The last one was James, it won the 2025 Pulitzer Prize for Fiction and I like it. In Mark Twain's Adventures of Huckleberry Finn, there's a runaway slave, Jim, who shared some time with Huck on his adventures. James the novel told the point of view of Jim or James (as he chose his name to be), how he got to be with Huck on some parts of that "adventure", as well as his contemplation of self, being a slave, being black, white people and slavery. Now, I didn't really know much about the Adventures of Huckleberry Finn, though most probably I had watched his story with Tom Sawyer here and there on TV growing up. When I think about Huckleberry Finn and a river, I would think about the song Moon River, imagining him and Jim on the river with the moon. Google told me the song is actually not really about Huckleberry Finn at all. So anyway I had to read Wikipedia first to get a baseline of what happened to Huck during his adventures.

Off the bat with the book, we learn how the slaves code-switched and they taught this skill to their kids. The dialogue when they spoke to white people took some time for me to understand as I read them and after awhile I got it. James was actually a very knowledgeable person, very well-read, but in his role as a slave he had to play dumb because as the slaves pointed out this would make white people comfortable and comfortable white people were safer for them. Not just how to speak, but also how to act, how to convey information to a white person without directly addressing them. Another theme that plays a key in the novel is the idea of passing - mixed race people appearing white enough that they pass as white people. I had watched a movie about this, but I had difficulty picturing these people in my mind when I read the novel.
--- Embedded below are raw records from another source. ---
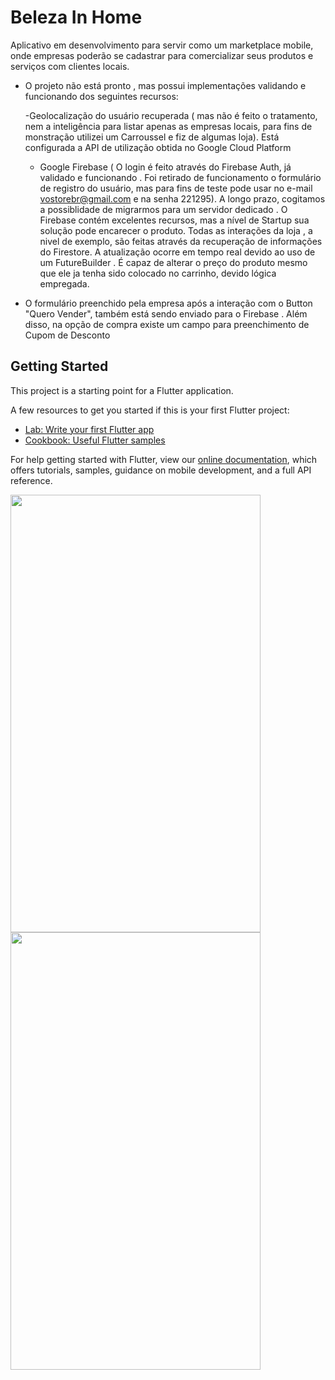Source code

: # Beleza In Home

Aplicativo em desenvolvimento para servir como um marketplace mobile, onde empresas poderão se cadastrar para comercializar seus produtos e serviços com clientes locais.

- O projeto não está pronto , mas possui implementações validando e funcionando dos seguintes recursos:
  
  -Geolocalização do usuário recuperada ( mas não é feito o tratamento, nem a inteligência para listar apenas as empresas locais, para fins de monstração utilizei um Carroussel e fiz de algumas loja). Está configurada a API de utilização obtida no Google Cloud Platform
  
  - Google Firebase ( O login é feito através do Firebase Auth, já validado e funcionando . Foi retirado de funcionamento o  formulário de registro do usuário, mas para fins de teste pode usar no e-mail vostorebr@gmail.com e na senha 221295). A longo prazo, cogitamos a possiblidade de migrarmos para um servidor dedicado . O Firebase contém excelentes recursos, mas a nível de Startup sua solução pode encarecer o produto. Todas as interações da loja , a nivel de exemplo, são feitas através da recuperação de informações do Firestore. A atualização ocorre em tempo real devido ao uso de um FutureBuilder . É capaz de alterar o preço do produto mesmo que ele ja tenha sido colocado no carrinho, devido lógica empregada.
  
 - O formulário preenchido pela empresa após a interação com o Button "Quero Vender", também está sendo enviado para o Firebase . Além disso, na opção de compra existe um campo para preenchimento de Cupom de Desconto
  
  
  
  
  
## Getting Started

This project is a starting point for a Flutter application.

A few resources to get you started if this is your first Flutter project:

- [Lab: Write your first Flutter app](https://flutter.dev/docs/get-started/codelab)
- [Cookbook: Useful Flutter samples](https://flutter.dev/docs/cookbook)

For help getting started with Flutter, view our
[online documentation](https://flutter.dev/docs), which offers tutorials,
samples, guidance on mobile development, and a full API reference.

<img src="https://uploaddeimagens.com.br/images/002/599/618/full/mockup2.png?1587275855" width="400" height="700"/>


<img src="https://uploaddeimagens.com.br/images/002/599/620/full/Mockup1.png?1587276018" width="400" height="700"/>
There's one key revelation that got me saying, hold up, wait, what!?!? It was actually already hinted in earlier chapter, but I didn't catch it until it was explicitly said. I was as stunned as Huck when we're told about it. That got me googling the legality of creating such radical backstory for characters from a published work, but before I did that, I remember that most probably the Adventures of Huckleberry Finn is in public domain. Google told me yes indeed, so I guess you can go ahead adapt the work as you like. My additional unrelated thought was this was also how Wicked could happen; the original work it's based on is in the public domain. Anyways, one can argue James' ending was a good one, but there's a lot of tragedies along the way. I could dwell on the bad things, but a slave getting his freedom in his own terms, that's like the ultimate, right. Though somehow I feel James himself would continue to feel the weight of those tragedies for the rest of his life. If there's one thing that I'm disappointed about was that the last we see of James and Huck together was not enough for me, especially considering what we learn about them - that kinda made me worried about Huck, but this book is really not about him.

So for now, I am reading Orbital by Samantha Harvey. It's a thinner book compared to James; normal people will finish it in one week or maybe even 3 days and yet I don't think I can finish it before this year's end. It tells the stories of astronauts in a space station and so far I like it because of the way it makes me learn and picture new things in my head. The astronauts need to keep the same 24-hour day in the space station even though they don't have the same daylight markers as us on earth. In their 24-hour day they would see the earth having 16 sunrises and 16 sunsets - time moves fast for them and yet they have to ground themselves to Earth time. I don't know if it's because I am reading this book but I got to thinking of the markers of my days. My day-to-day is governed by 2 terms. There's a feeling of winding down in December where I feel like I could relax a little, breathe a little, and yet my anxiety and melancholy are already filling dread in me thinking of when January comes, we need to again spin fast for a new term to begin. I think of the life before this and I think maybe before without the distinct terms governing my days, I was perhaps not as depressed (though still in general depressed) and fearful about facing January *sigh* For the past few years I have ended the year thinking how I don't think I could do another year and here we are staring the end of this year and it's kinda amazing that it seems like I could actually make it - praise be to God. Apology for being this dark, I do hope that's not what you experience. Happy holidays everyone, may the new year be great for you all.